- _Task directions_:
Emit an exact copy of the lines running from the start of the records to the line containing "Die Cyber –Sicherheitsstrategie", both included.

=== Extracted information ===

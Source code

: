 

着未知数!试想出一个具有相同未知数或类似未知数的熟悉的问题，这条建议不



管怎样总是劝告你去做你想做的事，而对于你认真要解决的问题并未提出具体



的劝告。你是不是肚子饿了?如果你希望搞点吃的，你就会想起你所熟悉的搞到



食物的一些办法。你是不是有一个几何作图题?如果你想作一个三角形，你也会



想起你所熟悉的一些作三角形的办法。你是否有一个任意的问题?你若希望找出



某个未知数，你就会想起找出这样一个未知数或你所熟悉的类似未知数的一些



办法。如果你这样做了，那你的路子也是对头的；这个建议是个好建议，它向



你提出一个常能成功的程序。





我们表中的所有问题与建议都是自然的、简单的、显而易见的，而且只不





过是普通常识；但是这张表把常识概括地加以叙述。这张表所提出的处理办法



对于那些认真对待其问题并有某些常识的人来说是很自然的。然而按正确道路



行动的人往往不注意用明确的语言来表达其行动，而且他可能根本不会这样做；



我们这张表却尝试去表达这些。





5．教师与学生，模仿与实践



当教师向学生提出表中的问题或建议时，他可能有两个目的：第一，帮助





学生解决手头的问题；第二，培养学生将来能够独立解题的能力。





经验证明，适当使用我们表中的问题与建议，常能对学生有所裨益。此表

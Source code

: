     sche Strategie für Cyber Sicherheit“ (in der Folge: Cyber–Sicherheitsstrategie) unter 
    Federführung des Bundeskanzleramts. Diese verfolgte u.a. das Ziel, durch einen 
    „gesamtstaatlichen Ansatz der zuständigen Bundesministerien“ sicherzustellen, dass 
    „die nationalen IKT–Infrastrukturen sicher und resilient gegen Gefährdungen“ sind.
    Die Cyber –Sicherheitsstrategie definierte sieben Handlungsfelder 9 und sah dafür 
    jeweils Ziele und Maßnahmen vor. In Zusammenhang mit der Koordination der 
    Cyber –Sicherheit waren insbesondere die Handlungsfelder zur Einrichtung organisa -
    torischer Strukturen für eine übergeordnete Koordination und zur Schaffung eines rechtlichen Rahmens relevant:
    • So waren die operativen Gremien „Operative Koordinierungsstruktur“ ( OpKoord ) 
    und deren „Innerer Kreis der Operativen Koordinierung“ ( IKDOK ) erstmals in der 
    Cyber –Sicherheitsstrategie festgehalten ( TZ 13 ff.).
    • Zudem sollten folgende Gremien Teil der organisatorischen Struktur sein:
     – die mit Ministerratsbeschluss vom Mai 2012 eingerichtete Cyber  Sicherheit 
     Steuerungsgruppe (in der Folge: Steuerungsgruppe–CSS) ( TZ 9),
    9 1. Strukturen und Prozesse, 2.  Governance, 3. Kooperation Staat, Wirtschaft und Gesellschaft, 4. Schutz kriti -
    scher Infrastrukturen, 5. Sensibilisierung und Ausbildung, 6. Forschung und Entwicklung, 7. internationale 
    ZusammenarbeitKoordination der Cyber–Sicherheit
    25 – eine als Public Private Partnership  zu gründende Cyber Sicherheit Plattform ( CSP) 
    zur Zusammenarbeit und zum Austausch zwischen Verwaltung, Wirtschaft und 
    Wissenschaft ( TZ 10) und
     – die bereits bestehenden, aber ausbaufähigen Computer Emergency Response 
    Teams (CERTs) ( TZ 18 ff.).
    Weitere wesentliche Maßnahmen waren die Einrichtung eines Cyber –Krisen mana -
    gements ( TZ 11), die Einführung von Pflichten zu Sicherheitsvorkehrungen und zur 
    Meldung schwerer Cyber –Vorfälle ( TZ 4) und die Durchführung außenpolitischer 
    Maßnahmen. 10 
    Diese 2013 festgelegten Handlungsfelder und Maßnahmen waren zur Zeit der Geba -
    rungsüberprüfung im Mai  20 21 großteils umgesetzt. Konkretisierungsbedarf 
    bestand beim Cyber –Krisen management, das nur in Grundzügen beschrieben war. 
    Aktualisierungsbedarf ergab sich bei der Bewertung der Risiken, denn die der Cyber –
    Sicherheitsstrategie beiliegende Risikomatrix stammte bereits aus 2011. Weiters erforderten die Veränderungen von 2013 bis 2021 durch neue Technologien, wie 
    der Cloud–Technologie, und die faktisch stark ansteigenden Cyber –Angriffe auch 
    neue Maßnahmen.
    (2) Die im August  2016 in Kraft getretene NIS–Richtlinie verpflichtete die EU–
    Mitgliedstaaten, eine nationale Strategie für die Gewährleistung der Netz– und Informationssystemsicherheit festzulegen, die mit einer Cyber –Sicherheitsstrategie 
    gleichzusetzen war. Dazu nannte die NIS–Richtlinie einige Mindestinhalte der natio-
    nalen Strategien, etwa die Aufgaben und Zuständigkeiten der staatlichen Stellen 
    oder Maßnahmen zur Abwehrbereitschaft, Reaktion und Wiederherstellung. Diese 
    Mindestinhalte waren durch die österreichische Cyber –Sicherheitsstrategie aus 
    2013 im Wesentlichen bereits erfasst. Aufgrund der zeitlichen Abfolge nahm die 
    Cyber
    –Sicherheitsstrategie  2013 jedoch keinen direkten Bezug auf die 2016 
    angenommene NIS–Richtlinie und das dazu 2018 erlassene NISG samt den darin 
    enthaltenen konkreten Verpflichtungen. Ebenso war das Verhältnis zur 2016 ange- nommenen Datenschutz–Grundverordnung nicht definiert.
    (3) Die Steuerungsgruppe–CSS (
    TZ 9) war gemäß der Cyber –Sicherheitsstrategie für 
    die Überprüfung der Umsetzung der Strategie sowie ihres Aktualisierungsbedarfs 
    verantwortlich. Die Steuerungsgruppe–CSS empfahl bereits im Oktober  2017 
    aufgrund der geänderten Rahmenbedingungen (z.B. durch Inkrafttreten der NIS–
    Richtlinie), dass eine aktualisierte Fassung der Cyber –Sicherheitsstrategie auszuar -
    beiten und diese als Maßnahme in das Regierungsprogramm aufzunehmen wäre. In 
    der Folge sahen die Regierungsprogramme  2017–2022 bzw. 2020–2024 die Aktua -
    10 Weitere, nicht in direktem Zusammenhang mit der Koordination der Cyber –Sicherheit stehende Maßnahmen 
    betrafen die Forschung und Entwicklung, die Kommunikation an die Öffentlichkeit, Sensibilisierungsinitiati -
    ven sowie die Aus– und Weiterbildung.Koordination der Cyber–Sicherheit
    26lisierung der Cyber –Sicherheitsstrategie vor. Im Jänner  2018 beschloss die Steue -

===

- _Answer to this task_:
Source code

: 

着未知数!试想出一个具有相同未知数或类似未知数的熟悉的问题，这条建议不



管怎样总是劝告你去做你想做的事，而对于你认真要解决的问题并未提出具体



的劝告。你是不是肚子饿了?如果你希望搞点吃的，你就会想起你所熟悉的搞到



食物的一些办法。你是不是有一个几何作图题?如果你想作一个三角形，你也会



想起你所熟悉的一些作三角形的办法。你是否有一个任意的问题?你若希望找出



某个未知数，你就会想起找出这样一个未知数或你所熟悉的类似未知数的一些



办法。如果你这样做了，那你的路子也是对头的；这个建议是个好建议，它向



你提出一个常能成功的程序。





我们表中的所有问题与建议都是自然的、简单的、显而易见的，而且只不





过是普通常识；但是这张表把常识概括地加以叙述。这张表所提出的处理办法



对于那些认真对待其问题并有某些常识的人来说是很自然的。然而按正确道路



行动的人往往不注意用明确的语言来表达其行动，而且他可能根本不会这样做；



我们这张表却尝试去表达这些。





5．教师与学生，模仿与实践



当教师向学生提出表中的问题或建议时，他可能有两个目的：第一，帮助





学生解决手头的问题；第二，培养学生将来能够独立解题的能力。





经验证明，适当使用我们表中的问题与建议，常能对学生有所裨益。此表

Source code

:     sche Strategie für Cyber Sicherheit“ (in der Folge: Cyber–Sicherheitsstrategie) unter 
    Federführung des Bundeskanzleramts. Diese verfolgte u.a. das Ziel, durch einen 
    „gesamtstaatlichen Ansatz der zuständigen Bundesministerien“ sicherzustellen, dass 
    „die nationalen IKT–Infrastrukturen sicher und resilient gegen Gefährdungen“ sind.
    Die Cyber –Sicherheitsstrategie definierte sieben Handlungsfelder 9 und sah dafür 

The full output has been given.